Les scènes vont s’enchaîner toute la journée. Belle guide Sébastien et des réfugiés juifs dans la montagne pour rejoindre la Suisse. Poursuivis par des soldats allemands, ils sont pris dans une tempête de neige et doivent traverser un pont enjambant une crevasse dans laquelle va tomber Belle. Nicolas Vanier tourne avec deux caméras dont une au bout d’une grue posée sur des rails de travelling pour trouver des angles au-dessus et au-dessous du pont sans abîmer le décor. Il ajoute une troisième caméra quand ses scènes requièrent des effets spéciaux (une avalanche a été recréée dans la montagne quelques jours plus tôt) et des cascades (la chute de Belle qu’il filmera le lendemain). L’équipe mise en scène a testé les caméras dans des réfrigérateurs pour connaître leur résistance au grand froid. Sur le plateau, tout le matériel est conservé dans des glacières afin d’éviter les chauds et froids.

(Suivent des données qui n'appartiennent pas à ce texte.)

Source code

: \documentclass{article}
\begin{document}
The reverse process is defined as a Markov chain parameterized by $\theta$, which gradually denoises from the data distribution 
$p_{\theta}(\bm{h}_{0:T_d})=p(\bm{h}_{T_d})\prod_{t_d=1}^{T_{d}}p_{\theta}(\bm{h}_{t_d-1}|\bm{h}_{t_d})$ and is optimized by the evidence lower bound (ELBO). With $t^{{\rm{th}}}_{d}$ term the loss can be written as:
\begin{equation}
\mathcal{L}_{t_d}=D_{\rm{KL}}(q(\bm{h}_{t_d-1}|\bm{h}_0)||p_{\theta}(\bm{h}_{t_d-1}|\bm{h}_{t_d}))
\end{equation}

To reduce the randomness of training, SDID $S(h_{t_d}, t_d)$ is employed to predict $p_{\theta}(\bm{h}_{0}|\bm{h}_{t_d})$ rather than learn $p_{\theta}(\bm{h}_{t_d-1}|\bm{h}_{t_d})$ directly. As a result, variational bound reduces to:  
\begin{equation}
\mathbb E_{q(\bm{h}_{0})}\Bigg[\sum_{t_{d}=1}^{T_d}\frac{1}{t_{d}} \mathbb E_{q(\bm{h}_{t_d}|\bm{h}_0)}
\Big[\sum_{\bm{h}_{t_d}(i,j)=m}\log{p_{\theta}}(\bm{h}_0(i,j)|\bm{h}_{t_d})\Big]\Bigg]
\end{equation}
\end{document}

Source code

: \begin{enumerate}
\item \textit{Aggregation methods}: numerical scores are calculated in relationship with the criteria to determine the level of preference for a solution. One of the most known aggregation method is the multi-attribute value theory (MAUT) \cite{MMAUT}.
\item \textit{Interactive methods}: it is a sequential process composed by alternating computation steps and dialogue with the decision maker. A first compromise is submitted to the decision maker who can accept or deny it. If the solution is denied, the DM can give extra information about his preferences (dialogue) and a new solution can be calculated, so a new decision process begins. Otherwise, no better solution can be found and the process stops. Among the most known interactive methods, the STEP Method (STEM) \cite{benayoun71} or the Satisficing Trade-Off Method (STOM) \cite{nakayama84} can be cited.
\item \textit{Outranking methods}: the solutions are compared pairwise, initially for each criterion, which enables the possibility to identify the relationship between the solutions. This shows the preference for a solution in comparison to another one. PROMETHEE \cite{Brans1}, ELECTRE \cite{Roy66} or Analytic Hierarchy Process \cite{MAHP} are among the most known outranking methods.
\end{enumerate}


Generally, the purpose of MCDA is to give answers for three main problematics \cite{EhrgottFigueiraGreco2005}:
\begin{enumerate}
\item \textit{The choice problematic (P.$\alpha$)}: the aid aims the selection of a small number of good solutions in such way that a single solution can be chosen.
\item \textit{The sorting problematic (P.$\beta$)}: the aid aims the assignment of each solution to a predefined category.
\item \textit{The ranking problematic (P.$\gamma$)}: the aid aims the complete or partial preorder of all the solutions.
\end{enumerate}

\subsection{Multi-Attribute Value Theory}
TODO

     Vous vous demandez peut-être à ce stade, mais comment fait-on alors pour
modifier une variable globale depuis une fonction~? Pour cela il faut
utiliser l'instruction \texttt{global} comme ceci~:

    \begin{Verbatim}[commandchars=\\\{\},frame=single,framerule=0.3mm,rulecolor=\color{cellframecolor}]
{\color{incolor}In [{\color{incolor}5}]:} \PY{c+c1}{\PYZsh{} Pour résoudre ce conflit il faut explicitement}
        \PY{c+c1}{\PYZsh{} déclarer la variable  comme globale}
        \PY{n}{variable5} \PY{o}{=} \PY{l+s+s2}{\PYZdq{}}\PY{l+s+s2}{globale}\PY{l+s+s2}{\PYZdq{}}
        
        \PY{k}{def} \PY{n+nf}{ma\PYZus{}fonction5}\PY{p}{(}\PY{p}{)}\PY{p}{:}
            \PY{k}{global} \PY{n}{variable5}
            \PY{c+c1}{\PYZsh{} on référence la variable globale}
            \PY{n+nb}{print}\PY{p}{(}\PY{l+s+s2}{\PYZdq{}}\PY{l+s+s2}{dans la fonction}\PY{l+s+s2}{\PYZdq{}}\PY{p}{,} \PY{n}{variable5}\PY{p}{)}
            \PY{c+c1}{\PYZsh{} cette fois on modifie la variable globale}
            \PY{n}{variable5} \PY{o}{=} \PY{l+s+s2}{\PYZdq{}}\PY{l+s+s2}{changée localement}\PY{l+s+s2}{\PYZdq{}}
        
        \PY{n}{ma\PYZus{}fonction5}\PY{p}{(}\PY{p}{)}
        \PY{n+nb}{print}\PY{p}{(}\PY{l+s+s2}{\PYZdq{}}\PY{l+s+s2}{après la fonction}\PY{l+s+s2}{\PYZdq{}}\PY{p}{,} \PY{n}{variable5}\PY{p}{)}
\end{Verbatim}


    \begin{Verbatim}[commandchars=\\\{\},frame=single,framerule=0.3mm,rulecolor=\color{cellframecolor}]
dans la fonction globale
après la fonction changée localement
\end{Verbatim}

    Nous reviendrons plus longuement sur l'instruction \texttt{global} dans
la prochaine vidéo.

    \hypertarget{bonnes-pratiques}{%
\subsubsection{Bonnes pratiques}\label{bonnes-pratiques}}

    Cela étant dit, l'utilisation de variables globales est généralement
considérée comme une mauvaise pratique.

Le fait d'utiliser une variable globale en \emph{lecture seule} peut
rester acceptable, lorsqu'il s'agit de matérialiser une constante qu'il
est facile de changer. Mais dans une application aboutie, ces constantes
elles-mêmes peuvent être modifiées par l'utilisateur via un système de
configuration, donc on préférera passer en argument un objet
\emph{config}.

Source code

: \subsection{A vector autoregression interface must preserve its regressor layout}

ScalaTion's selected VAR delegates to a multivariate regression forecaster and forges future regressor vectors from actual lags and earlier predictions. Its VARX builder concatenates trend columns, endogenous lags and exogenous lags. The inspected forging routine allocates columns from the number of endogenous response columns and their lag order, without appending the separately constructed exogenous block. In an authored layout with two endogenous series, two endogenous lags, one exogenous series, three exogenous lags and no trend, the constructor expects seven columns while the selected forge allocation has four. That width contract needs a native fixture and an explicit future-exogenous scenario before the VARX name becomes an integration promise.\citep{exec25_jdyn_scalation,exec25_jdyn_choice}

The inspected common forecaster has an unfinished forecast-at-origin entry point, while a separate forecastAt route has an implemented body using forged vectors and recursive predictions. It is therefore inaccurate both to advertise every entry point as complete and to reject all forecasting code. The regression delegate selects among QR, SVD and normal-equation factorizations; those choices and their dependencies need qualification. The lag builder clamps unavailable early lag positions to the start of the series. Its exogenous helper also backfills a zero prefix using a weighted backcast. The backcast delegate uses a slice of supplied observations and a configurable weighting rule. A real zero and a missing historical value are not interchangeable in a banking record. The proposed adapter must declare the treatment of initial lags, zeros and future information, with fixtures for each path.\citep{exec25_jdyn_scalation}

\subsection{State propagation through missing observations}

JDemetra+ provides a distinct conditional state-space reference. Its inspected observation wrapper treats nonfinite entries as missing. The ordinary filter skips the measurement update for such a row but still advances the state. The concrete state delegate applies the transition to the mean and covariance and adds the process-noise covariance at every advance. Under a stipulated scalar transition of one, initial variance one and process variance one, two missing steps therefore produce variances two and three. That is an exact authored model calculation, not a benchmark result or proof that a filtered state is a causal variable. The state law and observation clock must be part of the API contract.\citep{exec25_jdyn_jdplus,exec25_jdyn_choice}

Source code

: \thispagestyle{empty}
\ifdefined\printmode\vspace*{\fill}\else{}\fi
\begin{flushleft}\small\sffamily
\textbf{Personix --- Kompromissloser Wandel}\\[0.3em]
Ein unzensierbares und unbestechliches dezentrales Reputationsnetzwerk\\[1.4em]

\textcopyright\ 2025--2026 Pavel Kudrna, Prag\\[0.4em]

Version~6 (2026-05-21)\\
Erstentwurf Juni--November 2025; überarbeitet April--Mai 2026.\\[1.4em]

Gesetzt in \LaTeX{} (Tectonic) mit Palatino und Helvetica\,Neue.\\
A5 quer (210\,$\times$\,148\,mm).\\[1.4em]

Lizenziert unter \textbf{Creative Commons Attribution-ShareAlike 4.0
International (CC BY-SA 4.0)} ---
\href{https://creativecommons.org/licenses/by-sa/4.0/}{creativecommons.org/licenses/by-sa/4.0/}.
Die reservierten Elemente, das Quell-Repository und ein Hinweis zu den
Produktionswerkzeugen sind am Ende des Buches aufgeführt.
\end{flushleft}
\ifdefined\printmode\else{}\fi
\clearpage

Trois gros ventilateurs placés de part et d’autre de la crevasse fonctionnent à plein régime et créent un vent puissant. Une forte odeur de carburant se répand sur le plateau. Un accessoiriste jette des pelletés de neige devant les ventilateurs, la tempête s’intensifie et le froid s’installe sur le décor. L’équipe des effets spéciaux ajoute de la fumée pour cacher le soleil. Des matelas ont été placés au fond de la crevasse par sécurité. Andrew Simpson tient Garfield au bout d’une corde d’un côté du pont. Son assistante Megan Valinote est de l’autre côté et donne les ordres, en anglais, à Garfield. Ils doivent lui faire traverser le pont tout en lui faisant comprendre qu’il doit hésiter à le faire. Le plan est laborieux à obtenir : la fumée est trop ou pas assez épaisse, la tempête est trop ou pas assez forte, le chien est trop ou pas assez rapide… Après chaque prise, un accessoiriste balaye le pont pour effacer les traces de Belle.

Félix Bossuet

La même scène est ensuite tournée cette fois sans Belle mais avec Sébastien. Félix Bossuet se retrouve à son tour au bord de la crevasse, près du pont. Le cascadeur Rémi Escoffier est de l’autre côté. Chacun tient un bout de la corde. Le garçon imagine qu’il encourage Belle à traverser le pont tandis que Rémi Escoffier, qui joue Belle, tire ou relâche la corde pour figurer les hésitations de la chienne. « Je me disais tout le temps : ‘Je vais pas tomber. Je vais pas tomber’ », sourit le jeune acteur qui conclut en riant que sa scène préférée reste décidément celle, nettement plus calme, où il mange du saucisson. Tout simplement.